**INSTRUCTIONS TO FOLLOW**
Each line of the data that includes "detectAllCycles" must be copied.

**EXERCISE DATA**
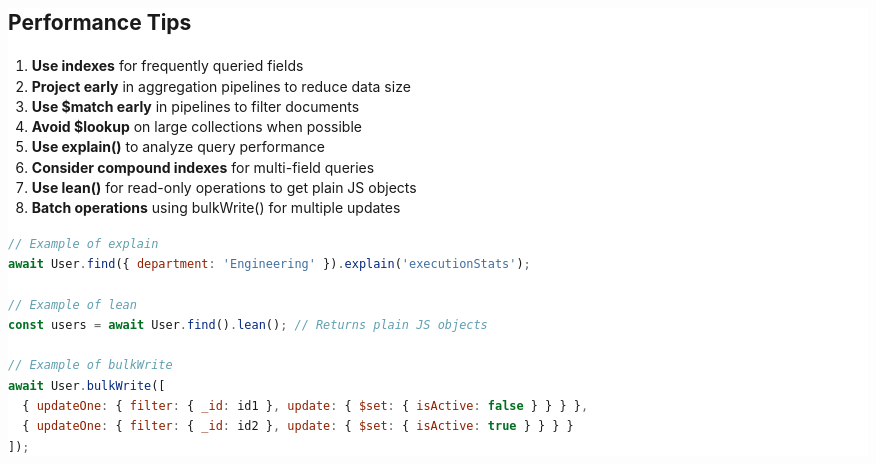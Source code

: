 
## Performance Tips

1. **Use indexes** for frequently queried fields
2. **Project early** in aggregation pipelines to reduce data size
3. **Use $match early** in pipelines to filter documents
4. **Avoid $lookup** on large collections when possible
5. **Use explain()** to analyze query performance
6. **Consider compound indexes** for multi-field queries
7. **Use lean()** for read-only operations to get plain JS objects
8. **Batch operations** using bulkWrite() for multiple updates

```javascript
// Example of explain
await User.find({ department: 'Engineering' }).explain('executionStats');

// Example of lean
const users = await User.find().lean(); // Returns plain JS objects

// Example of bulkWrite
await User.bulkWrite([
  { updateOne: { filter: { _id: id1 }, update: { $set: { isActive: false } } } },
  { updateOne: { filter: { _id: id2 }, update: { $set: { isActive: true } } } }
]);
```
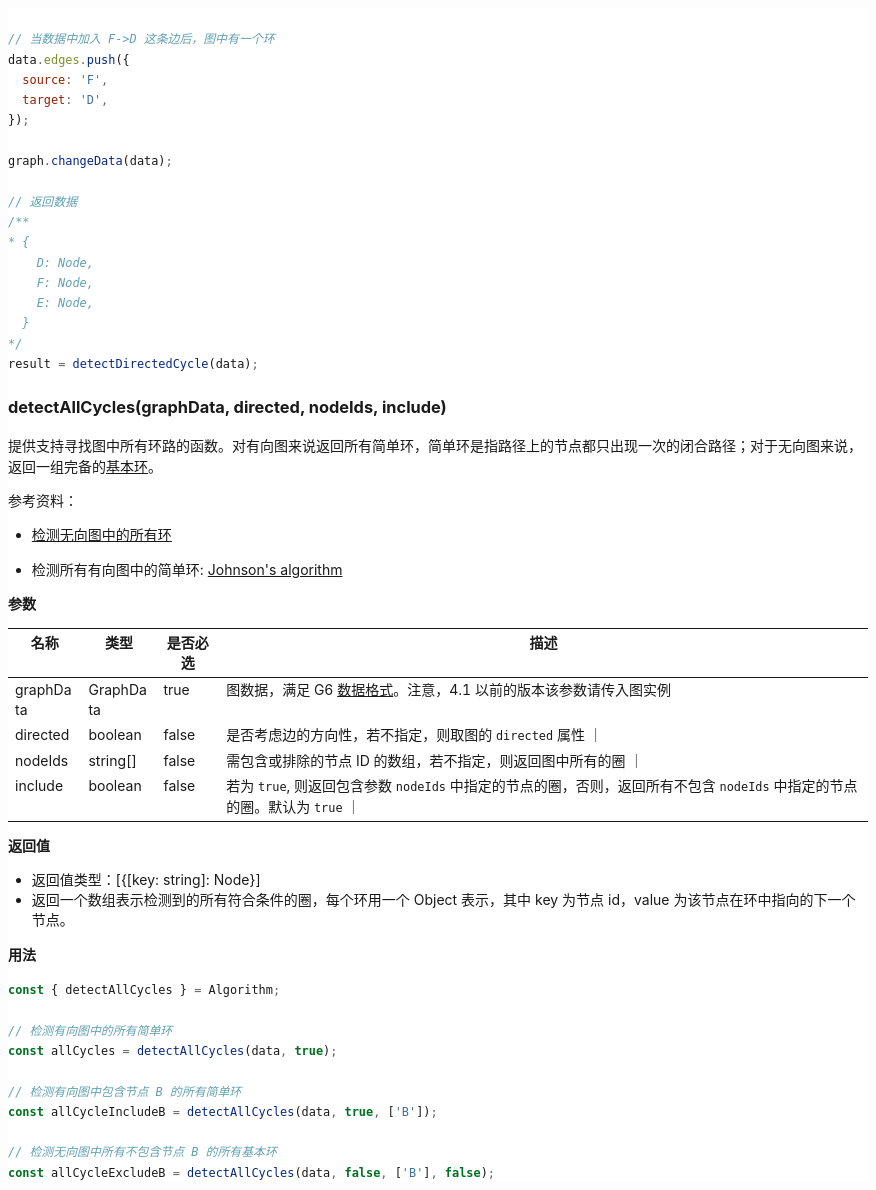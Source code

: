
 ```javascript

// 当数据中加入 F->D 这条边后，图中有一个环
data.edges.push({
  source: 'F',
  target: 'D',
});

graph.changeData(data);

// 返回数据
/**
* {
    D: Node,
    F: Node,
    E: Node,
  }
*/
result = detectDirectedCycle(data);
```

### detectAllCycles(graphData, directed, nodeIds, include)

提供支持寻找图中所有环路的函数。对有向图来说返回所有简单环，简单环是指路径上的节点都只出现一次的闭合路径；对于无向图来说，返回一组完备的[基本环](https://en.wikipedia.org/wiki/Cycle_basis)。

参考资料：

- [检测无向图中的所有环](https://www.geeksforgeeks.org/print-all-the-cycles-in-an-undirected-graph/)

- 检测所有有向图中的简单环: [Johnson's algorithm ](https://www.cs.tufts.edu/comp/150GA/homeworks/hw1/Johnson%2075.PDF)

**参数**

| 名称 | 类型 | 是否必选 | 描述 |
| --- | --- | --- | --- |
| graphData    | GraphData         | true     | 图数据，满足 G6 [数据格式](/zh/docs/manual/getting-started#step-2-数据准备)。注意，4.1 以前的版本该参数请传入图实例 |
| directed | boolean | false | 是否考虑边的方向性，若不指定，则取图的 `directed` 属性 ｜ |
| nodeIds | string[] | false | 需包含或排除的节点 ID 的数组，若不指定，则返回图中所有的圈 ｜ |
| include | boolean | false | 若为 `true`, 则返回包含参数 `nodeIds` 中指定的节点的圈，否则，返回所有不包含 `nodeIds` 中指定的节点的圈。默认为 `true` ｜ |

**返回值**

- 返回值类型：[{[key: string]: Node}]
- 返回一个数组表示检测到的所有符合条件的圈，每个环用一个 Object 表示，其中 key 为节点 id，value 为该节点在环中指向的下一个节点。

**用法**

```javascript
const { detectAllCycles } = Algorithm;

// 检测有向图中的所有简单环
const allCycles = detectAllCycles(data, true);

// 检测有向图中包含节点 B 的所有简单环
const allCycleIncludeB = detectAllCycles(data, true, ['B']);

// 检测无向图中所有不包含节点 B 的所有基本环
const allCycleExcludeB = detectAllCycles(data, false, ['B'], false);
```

**SOLUTION TO THIS TASK**
### detectAllCycles(graphData, directed, nodeIds, include)
const { detectAllCycles } = Algorithm;
const allCycles = detectAllCycles(data, true);
const allCycleIncludeB = detectAllCycles(data, true, ['B']);
const allCycleExcludeB = detectAllCycles(data, false, ['B'], false);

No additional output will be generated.